- Instructions for the task: The required output is the exact run of lines below that opens at the line with "### 1002_SceneManager" and closes at the line with "### 1008_NavMesh 이동, 스탯, 마우스 커서".

- Data in this exercise:

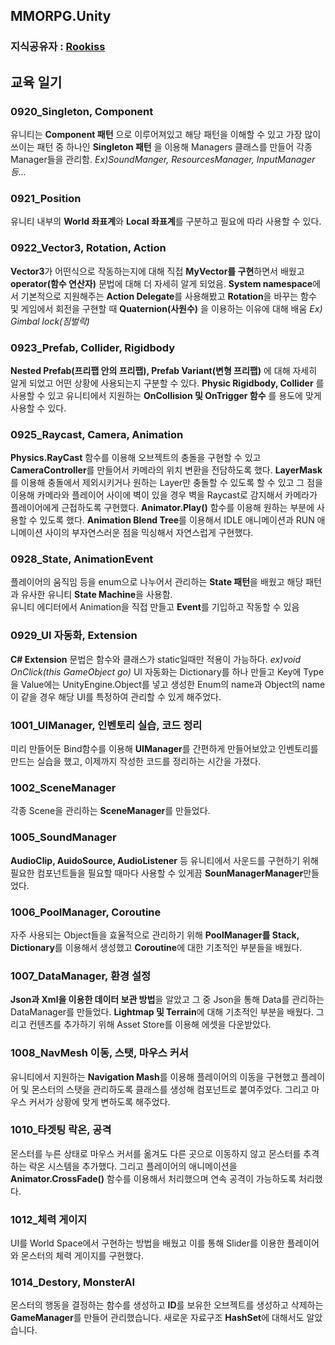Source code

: ## MMORPG.Unity    
### 지식공유자 : [Rookiss](https://www.inflearn.com/instructors/230375/courses)  
## 교육 일기 
### 0920_Singleton, Component 
유니티는 **Component 패턴** 으로 이루어져있고 해당 패턴을 이해할 수 있고 가장 많이 쓰이는 패턴 중 하나인 **Singleton 패턴** 을 이용해 Managers 클래스를 만들어 각종 Manager들을 관리함. 
*Ex)SoundManger, ResourcesManager, InputManager 등...* 
### 0921_Position 
유니티 내부의 **World 좌표계**와 **Local 좌표계**를 구분하고 필요에 따라 사용할 수 있다. 
### 0922_Vector3, Rotation, Action  
**Vector3**가 어떤식으로 작동하는지에 대해 직접 **MyVector를 구현**하면서 배웠고 **operator(함수 연산자)** 문법에 대해 더 자세히 알게 되었음.
**System namespace**에서 기본적으로 지원해주는 **Action Delegate**를 사용해봤고 **Rotation**을 바꾸는 함수 및 게임에서 회전을 구현할 때 **Quaternion(사원수)** 을 이용하는 이유에 대해 배움  *Ex) Gimbal lock(짐벌락)*      
### 0923_Prefab, Collider, Rigidbody    
**Nested Prefab(프리팹 안의 프리팹), Prefab Variant(변형 프리팹)** 에 대해 자세히 알게 되었고 어떤 상황에 사용되는지 구분할 수 있다.
**Physic Rigidbody, Collider** 를 사용할 수 있고 유니티에서 지원하는 **OnCollision 및 OnTrigger 함수** 를 용도에 맞게 사용할 수 있다.
### 0925_Raycast, Camera, Animation 
**Physics.RayCast** 함수를 이용해 오브젝트의 충돌을 구현할 수 있고 **CameraController**를 만들어서 카메라의 위치 변환을 전담하도록 했다. 
**LayerMask**를 이용해 충돌에서 제외시키거나 원하는 Layer만 충돌할 수 있도록 할 수 있고 그 점을 이용해 카메라와 플레이어 사이에 벽이 있을 경우 벽을 Raycast로 감지해서 카메라가 플레이어에게 근접하도록 구현했다. **Animator.Play()** 함수를 이용해 원하는 부분에 사용할 수 있도록 했다. **Animation Blend Tree**를 이용해서 IDLE 애니메이션과 RUN 애니메이션 사이의 부자연스러운 점을 믹싱해서 자연스럽게 구현했다. 
### 0928_State, AnimationEvent  
플레이어의 움직임 등을 enum으로 나누어서 관리하는 **State 패턴**을 배웠고 해당 패턴과 유사한 유니티 **State Machine**을 사용함.  
유니티 에디터에서 Animation을 직접 만들고 **Event**를 기입하고 작동할 수 있음  
### 0929_UI 자동화, Extension  
**C# Extension** 문법은 함수와 클래스가 static일때만 적용이 가능하다. *ex)void OnClick(this GameObject go)*
UI 자동화는 Dictionary를 하나 만들고 Key에 Type을 Value에는 UnityEngine.Object를 넣고 생성한 Enum의 name과 Object의 name이 같을 경우 해당 UI를 특정하여 관리할 수 있게 해주었다.
### 1001_UIManager, 인벤토리 실습, 코드 정리  
미리 만들어둔 Bind함수를 이용해 **UIManager**를 간편하게 만들어보았고 인벤토리를 만드는 실습을 했고, 이제까지 작성한 코드를 정리하는 시간을 가졌다.
### 1002_SceneManager 
각종 Scene을 관리하는 **SceneManager**를 만들었다.
### 1005_SoundManager 
**AudioClip, AuidoSource, AudioListener** 등 유니티에서 사운드를 구현하기 위해 필요한 컴포넌트들을 필요할 때마다 사용할 수 있게끔 **SounManagerManager**만들었다. 
### 1006_PoolManager, Coroutine 
자주 사용되는 Object들을 효율적으로 관리하기 위해 **PoolManager를 Stack, Dictionary**를 이용해서 생성했고 **Coroutine**에 대한 기초적인 부분들을 배웠다. 
### 1007_DataManager, 환경 설정
**Json과 Xml을 이용한 데이터 보관 방법**을 알았고 그 중 Json을 통해 Data를 관리하는 DataManager를 만들었다. **Lightmap 및 Terrain**에 대해 기초적인 부분을 배웠다. 그리고 컨텐츠를 추가하기 위해 Asset Store를 이용해 에셋을 다운받았다.
### 1008_NavMesh 이동, 스탯, 마우스 커서 
유니티에서 지원하는 **Navigation Mash**를 이용해 플레이어의 이동을 구현했고 플레이어 및 몬스터의 스탯을 관리하도록 클래스를 생성해 컴포넌트로 붙여주었다. 그리고 마우스 커서가 상황에 맞게 변하도록 해주었다.
### 1010_타겟팅 락온, 공격 
몬스터를 누른 상태로 마우스 커서를 옮겨도 다른 곳으로 이동하지 않고 몬스터를 추격하는 락온 시스템을 추가했다. 그리고 플레이어의 애니메이션을 **Animator.CrossFade()** 함수를 이용해서 처리했으며 연속 공격이 가능하도록 처리했다.
### 1012_체력 게이지
UI를 World Space에서 구현하는 방법을 배웠고 이를 통해 Slider를 이용한 플레이어와 몬스터의 체력 게이지를 구현했다. 
### 1014_Destory, MonsterAI
몬스터의 행동을 결정하는 함수를 생성하고 **ID**를 보유한 오브젝트를 생성하고 삭제하는 **GameManager**를 만들어 관리했습니다. 새로운 자료구조 **HashSet**에 대해서도 알았습니다.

- Response to the task:
### 1002_SceneManager 
각종 Scene을 관리하는 **SceneManager**를 만들었다.
### 1005_SoundManager 
**AudioClip, AuidoSource, AudioListener** 등 유니티에서 사운드를 구현하기 위해 필요한 컴포넌트들을 필요할 때마다 사용할 수 있게끔 **SounManagerManager**만들었다. 
### 1006_PoolManager, Coroutine 
자주 사용되는 Object들을 효율적으로 관리하기 위해 **PoolManager를 Stack, Dictionary**를 이용해서 생성했고 **Coroutine**에 대한 기초적인 부분들을 배웠다. 
### 1007_DataManager, 환경 설정
**Json과 Xml을 이용한 데이터 보관 방법**을 알았고 그 중 Json을 통해 Data를 관리하는 DataManager를 만들었다. **Lightmap 및 Terrain**에 대해 기초적인 부분을 배웠다. 그리고 컨텐츠를 추가하기 위해 Asset Store를 이용해 에셋을 다운받았다.
### 1008_NavMesh 이동, 스탯, 마우스 커서 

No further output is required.